### Work task
Copy every line that holds the string "social" from the data below.

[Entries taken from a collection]
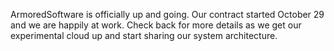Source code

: ArmoredSoftware is officially up and going.  Our contract started
October 29 and we are happily at work.  Check back for more details as
we get our experimental cloud up and start sharing our system
architecture.
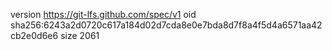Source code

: version https://git-lfs.github.com/spec/v1
oid sha256:6243a2d0720c617a184d02d7cda8e0e7bda8d7f8a4f5d4a6571aa42cb2e0d6e6
size 2061
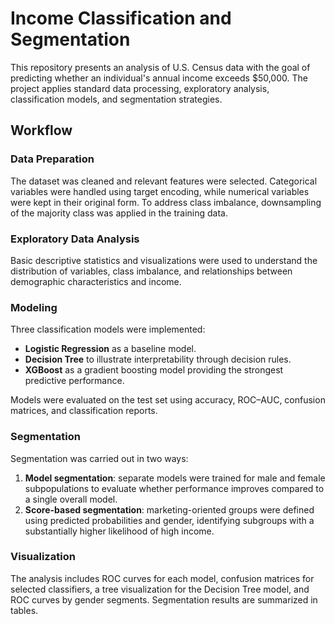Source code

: # Income Classification and Segmentation

This repository presents an analysis of U.S. Census data with the goal of predicting whether an individual's annual income exceeds $50,000. The project applies standard data processing, exploratory analysis, classification models, and segmentation strategies.

## Workflow

### Data Preparation
The dataset was cleaned and relevant features were selected. Categorical variables were handled using target encoding, while numerical variables were kept in their original form. To address class imbalance, downsampling of the majority class was applied in the training data.

### Exploratory Data Analysis
Basic descriptive statistics and visualizations were used to understand the distribution of variables, class imbalance, and relationships between demographic characteristics and income.

### Modeling
Three classification models were implemented:
- **Logistic Regression** as a baseline model.  
- **Decision Tree** to illustrate interpretability through decision rules.  
- **XGBoost** as a gradient boosting model providing the strongest predictive performance.  

Models were evaluated on the test set using accuracy, ROC–AUC, confusion matrices, and classification reports.

### Segmentation
Segmentation was carried out in two ways:
1. **Model segmentation**: separate models were trained for male and female subpopulations to evaluate whether performance improves compared to a single overall model.  
2. **Score-based segmentation**: marketing-oriented groups were defined using predicted probabilities and gender, identifying subgroups with a substantially higher likelihood of high income.

### Visualization
The analysis includes ROC curves for each model, confusion matrices for selected classifiers, a tree visualization for the Decision Tree model, and ROC curves by gender segments. Segmentation results are summarized in tables.
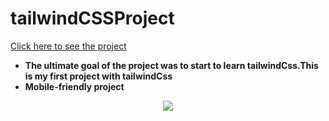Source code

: # tailwindCSSProject

[Click here to see the project](https://mehmetcakir1.github.io/tailwindCSSProject/)

- __The ultimate goal of the project was to start to learn tailwindCss.This is my first project with tailwindCss__ <br>
- __Mobile-friendly project__ <br>


<div align="center"><img src="https://github.com/MehmetCakir1/tailwindCSSProject/blob/master/tailwindCSS.gif">
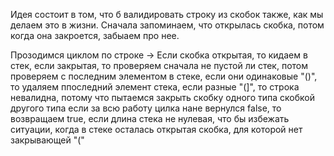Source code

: Идея состоит в том, что б валидировать строку из скобок также,
как мы делаем это в жизни. Сначала запоминаем, что открылась скобка,
потом когда она закроется, забыаем про нее.

Прозодимся циклом по строке -> Если скобка открытая, то кидаем в стек,
     если закрытая, то проверяем сначала не пустой ли стек, потом
        проверяем с последним элементом в стеке,
        если они одинаковые "()", то удаляем ппоследний элемент стека,
        если разные "(]", то строка невалидна, потому что пытаемся закрыть скобку одного типа
        скобкой другого типа
если за всю работу цилка нане вернулся false, то возвращаем true, если длина стека не нулевая,
что бы избежать ситуации, когда в стеке осталась открытая скобка, для которой нет закрывающей "("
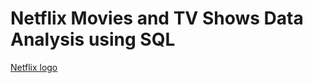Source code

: # Netflix Movies and TV Shows Data Analysis using SQL
[Netflix logo](115480-2560x1440-desktop-hd-netflix-wallpaper-photo.jpg)
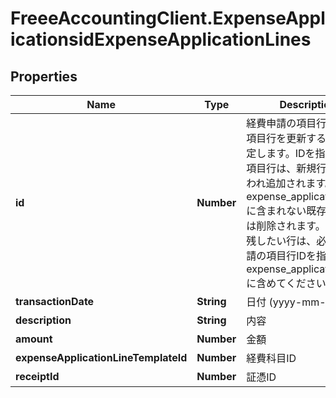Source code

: # FreeeAccountingClient.ExpenseApplicationsidExpenseApplicationLines

## Properties
Name | Type | Description | Notes
------------ | ------------- | ------------- | -------------
**id** | **Number** | 経費申請の項目行ID: 既存項目行を更新する場合に指定します。IDを指定しない項目行は、新規行として扱われ追加されます。また、expense_application_linesに含まれない既存の項目行は削除されます。更新後も残したい行は、必ず経費申請の項目行IDを指定してexpense_application_linesに含めてください。 | [optional] 
**transactionDate** | **String** | 日付 (yyyy-mm-dd) | [optional] 
**description** | **String** | 内容 | [optional] 
**amount** | **Number** | 金額 | [optional] 
**expenseApplicationLineTemplateId** | **Number** | 経費科目ID | [optional] 
**receiptId** | **Number** | 証憑ID | [optional] 


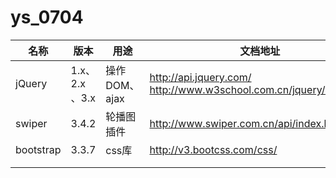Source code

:# ys_0704
| 名称        | 版本           | 用途         | 文档地址                                     |
| --------- | ------------ | ---------- | ---------------------------------------- |
| jQuery    | 1.x、2.x 、3.x | 操作DOM、ajax | http://api.jquery.com/    http://www.w3school.com.cn/jquery/index.asp |
| swiper    | 3.4.2        | 轮播图插件      | http://www.swiper.com.cn/api/index.html  |
| bootstrap | 3.3.7        | css库       | http://v3.bootcss.com/css/               |
|           |              |            |                                          |
|           |              |            |                                          |

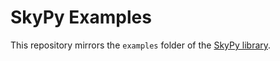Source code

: SkyPy Examples
==============

This repository mirrors the `examples` folder of the [SkyPy library].

[SkyPy library]: https://github.com/skypyproject/skypy/
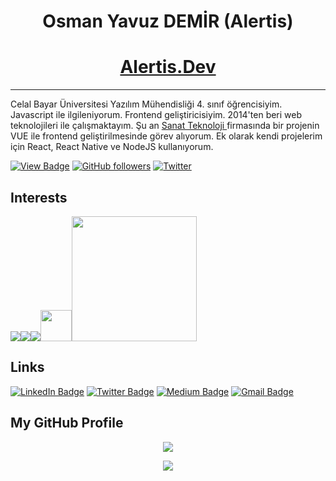# <center> Osman Yavuz DEMİR (Alertis) </center> 
# <center> <a href="https://alertis.dev" target="_blank">Alertis.Dev</a> </center> 
<hr>

<p>
    Celal Bayar Üniversitesi Yazılım Mühendisliği 4. sınıf öğrencisiyim. Javascript ile ilgileniyorum. Frontend geliştiricisiyim. 2014'ten beri web teknolojileri ile çalışmaktayım. Şu an <a href="https://sanatteknoloji.com.tr/"> Sanat Teknoloji </a> firmasında bir projenin VUE ile frontend geliştirilmesinde görev alıyorum. Ek olarak kendi projelerim için React, React Native ve NodeJS kullanıyorum. 
</p>


[![View Badge](https://komarev.com/ghpvc/?username=Alertis&color=green)]() 
[![GitHub followers](https://img.shields.io/github/followers/Alertis.svg?style=social&label=Follow)](https://github.com/Alertis?tab=followers)
[![Twitter](https://img.shields.io/twitter/follow/Alertisx?label=Twitter&style=social)](https://twitter.com/AlertisDev)

## Interests

<img src="https://www.vectorlogo.zone/logos/javascript/javascript-horizontal.svg" /><img src="https://www.vectorlogo.zone/logos/nodejs/nodejs-ar21.svg"><img src="https://www.vectorlogo.zone/logos/reactjs/reactjs-ar21.svg"><img src="https://upload.wikimedia.org/wikipedia/commons/9/95/Vue.js_Logo_2.svg" width="50"><img src="https://braze-marketing-assets.s3.amazonaws.com/images/partner_logos/react-native.png" width="200">

## Links
[![LinkedIn Badge](https://img.shields.io/badge/OsmanYavuzDemir-blue?style=for-the-badge&logo=linkedin)](https://www.linkedin.com/in/osmanyavuzdemir/)
[![Twitter Badge](https://img.shields.io/badge/Alertisx-yellow?style=for-the-badge&logo=Twitter)](https://twitter.com/AlertisDev)
[![Medium Badge](https://img.shields.io/badge/OsmanYavuzDemir-black?style=for-the-badge&logo=Medium)](https://medium.com/@osmanyavuzdemir96)
[![Gmail Badge](https://img.shields.io/badge/OsmanYavuzDemir96@gmail.com-red?style=for-the-badge&logo=Gmail&logoColor=white)](mailto:osmanyavuzdemir96@gmail.com)

## My GitHub Profile
<p align="center"> <img src="https://github-readme-stats.vercel.app/api?username=alertis&show_icons=true&theme=merko&count_private=true" /> </p>

<p align="center"> <img src="https://github-readme-stats.vercel.app/api/top-langs/?username=alertis&layout=compact" />
</p>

### Written answer
[![GitHub followers](https://img.shields.io/github/followers/Alertis.svg?style=social&label=Follow)](https://github.com/Alertis?tab=followers)
[![Twitter](https://img.shields.io/twitter/follow/Alertisx?label=Twitter&style=social)](https://twitter.com/AlertisDev)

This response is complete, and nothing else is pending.